_ACTIVITY_
Could you restate the entries below word for word?
»»
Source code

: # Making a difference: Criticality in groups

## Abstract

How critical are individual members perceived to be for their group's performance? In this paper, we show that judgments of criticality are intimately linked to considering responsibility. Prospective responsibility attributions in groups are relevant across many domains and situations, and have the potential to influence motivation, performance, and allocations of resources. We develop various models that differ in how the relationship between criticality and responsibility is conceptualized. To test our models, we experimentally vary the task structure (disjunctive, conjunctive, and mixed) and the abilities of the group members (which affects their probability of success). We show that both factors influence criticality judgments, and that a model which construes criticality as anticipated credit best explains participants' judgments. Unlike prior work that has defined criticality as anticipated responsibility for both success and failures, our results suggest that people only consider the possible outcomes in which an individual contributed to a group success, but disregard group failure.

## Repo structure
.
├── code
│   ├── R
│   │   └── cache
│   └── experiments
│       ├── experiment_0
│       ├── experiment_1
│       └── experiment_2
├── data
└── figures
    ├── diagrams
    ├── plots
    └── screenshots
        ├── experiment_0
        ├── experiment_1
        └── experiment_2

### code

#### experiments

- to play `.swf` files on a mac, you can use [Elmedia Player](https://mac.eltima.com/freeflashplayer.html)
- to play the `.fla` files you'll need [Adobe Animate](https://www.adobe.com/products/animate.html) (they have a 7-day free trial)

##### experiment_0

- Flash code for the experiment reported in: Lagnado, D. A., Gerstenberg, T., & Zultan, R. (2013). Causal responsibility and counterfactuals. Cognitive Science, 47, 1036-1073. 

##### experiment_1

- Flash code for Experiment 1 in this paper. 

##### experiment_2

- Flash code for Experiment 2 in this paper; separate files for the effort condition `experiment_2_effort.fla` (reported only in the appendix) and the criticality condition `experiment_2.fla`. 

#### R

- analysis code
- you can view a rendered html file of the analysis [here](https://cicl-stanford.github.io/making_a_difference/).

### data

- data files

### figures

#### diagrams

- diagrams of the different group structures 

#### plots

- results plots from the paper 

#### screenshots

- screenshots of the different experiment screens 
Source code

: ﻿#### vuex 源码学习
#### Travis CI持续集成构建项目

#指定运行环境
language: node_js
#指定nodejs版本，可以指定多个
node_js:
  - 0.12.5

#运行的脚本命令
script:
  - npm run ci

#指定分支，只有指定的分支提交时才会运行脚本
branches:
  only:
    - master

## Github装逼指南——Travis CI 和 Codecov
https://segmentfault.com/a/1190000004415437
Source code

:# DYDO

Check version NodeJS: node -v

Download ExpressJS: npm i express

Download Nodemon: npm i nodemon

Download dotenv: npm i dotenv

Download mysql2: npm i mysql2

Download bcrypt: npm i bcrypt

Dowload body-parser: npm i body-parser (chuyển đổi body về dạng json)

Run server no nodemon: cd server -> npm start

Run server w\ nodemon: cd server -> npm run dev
««
_ANSWER BELOW_
Source code

: # Making a difference: Criticality in groups

## Abstract

How critical are individual members perceived to be for their group's performance? In this paper, we show that judgments of criticality are intimately linked to considering responsibility. Prospective responsibility attributions in groups are relevant across many domains and situations, and have the potential to influence motivation, performance, and allocations of resources. We develop various models that differ in how the relationship between criticality and responsibility is conceptualized. To test our models, we experimentally vary the task structure (disjunctive, conjunctive, and mixed) and the abilities of the group members (which affects their probability of success). We show that both factors influence criticality judgments, and that a model which construes criticality as anticipated credit best explains participants' judgments. Unlike prior work that has defined criticality as anticipated responsibility for both success and failures, our results suggest that people only consider the possible outcomes in which an individual contributed to a group success, but disregard group failure.

## Repo structure
.
├── code
│   ├── R
│   │   └── cache
│   └── experiments
│       ├── experiment_0
│       ├── experiment_1
│       └── experiment_2
├── data
└── figures
    ├── diagrams
    ├── plots
    └── screenshots
        ├── experiment_0
        ├── experiment_1
        └── experiment_2

### code

#### experiments

- to play `.swf` files on a mac, you can use [Elmedia Player](https://mac.eltima.com/freeflashplayer.html)
- to play the `.fla` files you'll need [Adobe Animate](https://www.adobe.com/products/animate.html) (they have a 7-day free trial)

##### experiment_0

- Flash code for the experiment reported in: Lagnado, D. A., Gerstenberg, T., & Zultan, R. (2013). Causal responsibility and counterfactuals. Cognitive Science, 47, 1036-1073. 

##### experiment_1

- Flash code for Experiment 1 in this paper. 

##### experiment_2

- Flash code for Experiment 2 in this paper; separate files for the effort condition `experiment_2_effort.fla` (reported only in the appendix) and the criticality condition `experiment_2.fla`. 

#### R

- analysis code
- you can view a rendered html file of the analysis [here](https://cicl-stanford.github.io/making_a_difference/).

### data

- data files

### figures

#### diagrams

- diagrams of the different group structures 

#### plots

- results plots from the paper 

#### screenshots

- screenshots of the different experiment screens 
Source code

: ﻿#### vuex 源码学习
#### Travis CI持续集成构建项目

#指定运行环境
language: node_js
#指定nodejs版本，可以指定多个
node_js:
  - 0.12.5

#运行的脚本命令
script:
  - npm run ci

#指定分支，只有指定的分支提交时才会运行脚本
branches:
  only:
    - master

## Github装逼指南——Travis CI 和 Codecov
https://segmentfault.com/a/1190000004415437
Source code

:# DYDO

Check version NodeJS: node -v

Download ExpressJS: npm i express

Download Nodemon: npm i nodemon

Download dotenv: npm i dotenv

Download mysql2: npm i mysql2

Download bcrypt: npm i bcrypt

Dowload body-parser: npm i body-parser (chuyển đổi body về dạng json)

Run server no nodemon: cd server -> npm start

Run server w\ nodemon: cd server -> npm run dev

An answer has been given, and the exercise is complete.